▸ **Required action**:
Pull every "Rostros" line out of the data below.

▸ **Extracted material**:

Content starts

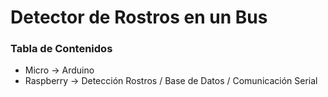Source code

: # Detector de Rostros en un Bus

### Tabla de Contenidos

* Micro -> Arduino
* Raspberry -> Detección Rostros / Base de Datos / Comunicación Serial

Content ends

▸ **Answer to this task**:
: # Detector de Rostros en un Bus
* Raspberry -> Detección Rostros / Base de Datos / Comunicación Serial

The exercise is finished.